October 26, 2018 (Nature International Journal of Science)
New research now published in bioRxiv reveals that the rapid and unpredictable way in which the influenza virus mutates can affect if and how a host cell will respond to infection.
Influenza generates many chaotic variations of offspring produced by cells that the virus takes over and research reveals that new mutations can influence how a virus spreads to other people and to what degree a person’s immune cells respond to those mutations.
Evolutionary virologist, Jesse Bloom says, “Depending on whether a virus has a mutation, maybe it activates the immune system, maybe in doesn’t.” He continues, “You could imagine that the events in the first few infected cells could get amplified during infection and contribute to the outcome of disease.”
The first vital steps of influenza’s evolution within the body has only just started to be studied by scientists. A team from the University of Minnesota in Minneapolis discovered that there were differences surrounding how influenza viruses infected different types of lung tissue. The scientists also discovered that the response from the body’s immune system was “tuned” to the number of viruses each cell produced.

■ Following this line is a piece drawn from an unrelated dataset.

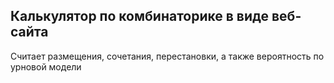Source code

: ## Калькулятор по комбинаторике в виде веб-сайта
Считает размещения, сочетания, перестановки, а также вероятность по урновой модели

To take this one step further, 150 cells were isolated from a culture of lung tissue which was infected with a laboratory strain of influenza. Next, the full length of the viral RNAs in each cell were sequenced and the number of RNAs instructing the cell to produce interferon – the chemical that signals when a pathogen is present in the body – was measured
The scientists discovered that the way a virus’s mutations affected the kinds of genes it produced and the amount of interferon that an infected cell produced could all be tracked. Highly mutated viruses, or viruses that were missing full genes, were more likely to trigger interferon production in the cells that they infected.
Unfortunately, the sequencing process terminated cells, therefore tracking long-term effects of these viral mutations was not possible. This study did, however, further the understanding of how cells handle infection.